* [Work item] Sift the material for lines containing "Entitlements", and return them.

* [Extracted data]

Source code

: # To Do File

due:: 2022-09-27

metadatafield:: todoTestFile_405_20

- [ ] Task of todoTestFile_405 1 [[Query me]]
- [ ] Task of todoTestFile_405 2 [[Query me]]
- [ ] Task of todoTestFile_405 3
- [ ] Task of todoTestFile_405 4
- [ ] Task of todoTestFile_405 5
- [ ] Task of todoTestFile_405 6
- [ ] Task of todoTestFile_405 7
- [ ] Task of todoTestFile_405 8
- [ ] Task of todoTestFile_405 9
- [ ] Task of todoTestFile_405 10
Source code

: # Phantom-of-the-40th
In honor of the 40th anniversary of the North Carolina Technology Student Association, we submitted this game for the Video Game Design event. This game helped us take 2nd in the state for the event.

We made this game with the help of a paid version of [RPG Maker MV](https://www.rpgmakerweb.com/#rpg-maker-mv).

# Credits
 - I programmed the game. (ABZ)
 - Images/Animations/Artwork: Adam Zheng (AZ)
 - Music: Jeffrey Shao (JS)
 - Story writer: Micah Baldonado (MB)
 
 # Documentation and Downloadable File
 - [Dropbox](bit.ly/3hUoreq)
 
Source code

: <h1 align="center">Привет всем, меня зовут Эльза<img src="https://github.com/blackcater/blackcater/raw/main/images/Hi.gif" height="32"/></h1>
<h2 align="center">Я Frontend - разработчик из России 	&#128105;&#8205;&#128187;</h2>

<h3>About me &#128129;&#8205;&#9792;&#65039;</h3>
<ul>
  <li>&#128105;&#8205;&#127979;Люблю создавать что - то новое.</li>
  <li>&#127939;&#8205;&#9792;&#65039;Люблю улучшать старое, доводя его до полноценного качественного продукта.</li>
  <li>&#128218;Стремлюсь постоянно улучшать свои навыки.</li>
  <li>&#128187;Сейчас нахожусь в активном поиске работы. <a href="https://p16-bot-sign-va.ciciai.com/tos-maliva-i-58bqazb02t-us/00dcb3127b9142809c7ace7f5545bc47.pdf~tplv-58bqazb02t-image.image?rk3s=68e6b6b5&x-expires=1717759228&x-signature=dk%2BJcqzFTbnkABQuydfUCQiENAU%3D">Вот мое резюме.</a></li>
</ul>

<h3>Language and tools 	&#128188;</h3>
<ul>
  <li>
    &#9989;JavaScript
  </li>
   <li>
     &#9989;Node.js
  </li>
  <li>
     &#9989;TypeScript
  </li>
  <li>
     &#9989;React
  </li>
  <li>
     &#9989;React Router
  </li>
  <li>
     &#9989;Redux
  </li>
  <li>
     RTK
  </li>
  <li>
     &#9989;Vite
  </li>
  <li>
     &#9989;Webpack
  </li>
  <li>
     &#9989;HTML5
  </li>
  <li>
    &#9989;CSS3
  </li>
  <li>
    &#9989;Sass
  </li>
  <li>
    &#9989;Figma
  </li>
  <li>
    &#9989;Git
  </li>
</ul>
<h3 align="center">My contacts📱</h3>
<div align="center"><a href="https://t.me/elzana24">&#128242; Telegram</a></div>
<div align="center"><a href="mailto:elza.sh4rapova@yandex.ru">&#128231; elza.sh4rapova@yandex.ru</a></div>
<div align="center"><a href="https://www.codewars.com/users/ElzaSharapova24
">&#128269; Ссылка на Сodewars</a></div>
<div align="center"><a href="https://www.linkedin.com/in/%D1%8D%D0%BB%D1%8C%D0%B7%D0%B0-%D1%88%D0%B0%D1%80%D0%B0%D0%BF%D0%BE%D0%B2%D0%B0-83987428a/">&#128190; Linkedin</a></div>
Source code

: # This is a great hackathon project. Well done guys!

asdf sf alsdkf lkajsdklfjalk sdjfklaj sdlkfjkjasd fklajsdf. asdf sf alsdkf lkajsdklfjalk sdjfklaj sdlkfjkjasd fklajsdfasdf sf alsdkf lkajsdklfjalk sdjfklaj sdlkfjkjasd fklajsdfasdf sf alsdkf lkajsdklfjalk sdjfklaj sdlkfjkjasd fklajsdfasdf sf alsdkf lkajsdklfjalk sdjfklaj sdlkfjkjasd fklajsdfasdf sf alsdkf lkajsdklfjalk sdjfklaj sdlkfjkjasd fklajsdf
...
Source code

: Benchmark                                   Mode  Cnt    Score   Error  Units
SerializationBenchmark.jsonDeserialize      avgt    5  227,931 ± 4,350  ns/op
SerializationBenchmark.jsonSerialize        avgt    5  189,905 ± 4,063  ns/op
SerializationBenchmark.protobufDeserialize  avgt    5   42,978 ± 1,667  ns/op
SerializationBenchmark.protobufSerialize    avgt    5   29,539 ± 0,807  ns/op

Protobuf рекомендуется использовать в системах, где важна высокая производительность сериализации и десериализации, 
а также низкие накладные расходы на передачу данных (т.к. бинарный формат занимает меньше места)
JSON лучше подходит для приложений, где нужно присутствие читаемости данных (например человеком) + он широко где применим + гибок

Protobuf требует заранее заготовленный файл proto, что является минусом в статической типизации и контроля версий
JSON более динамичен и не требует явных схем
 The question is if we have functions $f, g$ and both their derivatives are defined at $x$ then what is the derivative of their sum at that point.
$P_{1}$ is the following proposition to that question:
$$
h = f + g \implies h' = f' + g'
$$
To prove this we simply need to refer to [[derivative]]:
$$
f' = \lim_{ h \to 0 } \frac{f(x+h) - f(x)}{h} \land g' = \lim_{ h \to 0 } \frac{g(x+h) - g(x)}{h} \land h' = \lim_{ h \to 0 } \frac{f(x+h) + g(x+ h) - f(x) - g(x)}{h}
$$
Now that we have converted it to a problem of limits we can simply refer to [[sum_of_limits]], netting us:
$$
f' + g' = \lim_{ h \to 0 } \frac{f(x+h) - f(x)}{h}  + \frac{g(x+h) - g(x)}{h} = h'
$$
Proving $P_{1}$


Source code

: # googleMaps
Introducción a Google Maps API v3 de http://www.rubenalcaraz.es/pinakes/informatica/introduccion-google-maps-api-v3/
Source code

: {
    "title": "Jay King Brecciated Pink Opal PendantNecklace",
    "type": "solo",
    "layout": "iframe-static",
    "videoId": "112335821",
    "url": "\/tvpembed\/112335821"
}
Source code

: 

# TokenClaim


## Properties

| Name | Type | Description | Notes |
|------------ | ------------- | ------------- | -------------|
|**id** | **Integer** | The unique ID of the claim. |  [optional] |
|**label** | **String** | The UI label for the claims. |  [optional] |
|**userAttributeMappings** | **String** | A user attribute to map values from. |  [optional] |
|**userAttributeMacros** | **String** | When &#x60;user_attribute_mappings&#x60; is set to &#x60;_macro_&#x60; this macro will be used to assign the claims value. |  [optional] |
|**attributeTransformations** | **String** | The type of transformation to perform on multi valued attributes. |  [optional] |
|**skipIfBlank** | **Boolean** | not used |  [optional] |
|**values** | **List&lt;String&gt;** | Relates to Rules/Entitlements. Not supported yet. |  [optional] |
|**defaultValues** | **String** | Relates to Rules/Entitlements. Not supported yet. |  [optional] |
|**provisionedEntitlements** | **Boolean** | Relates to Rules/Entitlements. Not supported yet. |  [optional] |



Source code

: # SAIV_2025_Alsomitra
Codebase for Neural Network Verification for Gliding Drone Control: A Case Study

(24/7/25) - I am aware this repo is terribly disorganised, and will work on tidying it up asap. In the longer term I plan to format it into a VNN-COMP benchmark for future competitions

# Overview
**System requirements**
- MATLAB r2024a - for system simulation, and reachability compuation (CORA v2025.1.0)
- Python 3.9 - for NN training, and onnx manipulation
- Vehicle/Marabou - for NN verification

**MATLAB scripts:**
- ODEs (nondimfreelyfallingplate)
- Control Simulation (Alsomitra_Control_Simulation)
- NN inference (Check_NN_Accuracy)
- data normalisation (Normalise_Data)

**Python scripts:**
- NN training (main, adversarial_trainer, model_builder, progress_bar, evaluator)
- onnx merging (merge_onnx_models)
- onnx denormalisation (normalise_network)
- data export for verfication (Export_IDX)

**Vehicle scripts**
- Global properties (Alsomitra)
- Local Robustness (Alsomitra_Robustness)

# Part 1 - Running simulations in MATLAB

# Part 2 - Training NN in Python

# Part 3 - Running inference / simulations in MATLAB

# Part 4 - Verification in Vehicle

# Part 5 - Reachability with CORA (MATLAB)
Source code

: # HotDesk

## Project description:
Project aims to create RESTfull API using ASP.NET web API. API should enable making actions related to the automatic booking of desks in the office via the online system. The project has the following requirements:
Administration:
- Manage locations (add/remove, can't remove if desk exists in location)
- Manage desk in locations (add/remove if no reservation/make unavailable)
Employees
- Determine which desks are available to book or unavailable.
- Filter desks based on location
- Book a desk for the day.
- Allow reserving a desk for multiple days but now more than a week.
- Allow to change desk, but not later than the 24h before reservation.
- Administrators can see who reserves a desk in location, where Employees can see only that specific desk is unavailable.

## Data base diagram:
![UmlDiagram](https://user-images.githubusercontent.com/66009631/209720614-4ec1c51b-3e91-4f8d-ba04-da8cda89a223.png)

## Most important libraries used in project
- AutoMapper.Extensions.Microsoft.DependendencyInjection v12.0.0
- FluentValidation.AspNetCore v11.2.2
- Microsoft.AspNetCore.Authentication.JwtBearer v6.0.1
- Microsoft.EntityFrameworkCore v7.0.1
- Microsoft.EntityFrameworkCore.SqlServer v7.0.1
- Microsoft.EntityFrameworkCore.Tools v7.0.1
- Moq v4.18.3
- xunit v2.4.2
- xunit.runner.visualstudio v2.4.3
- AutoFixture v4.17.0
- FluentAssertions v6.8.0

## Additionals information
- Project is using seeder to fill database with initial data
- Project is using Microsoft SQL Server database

* [Result below]
|**values** | **List&lt;String&gt;** | Relates to Rules/Entitlements. Not supported yet. |  [optional] |
|**defaultValues** | **String** | Relates to Rules/Entitlements. Not supported yet. |  [optional] |
|**provisionedEntitlements** | **Boolean** | Relates to Rules/Entitlements. Not supported yet. |  [optional] |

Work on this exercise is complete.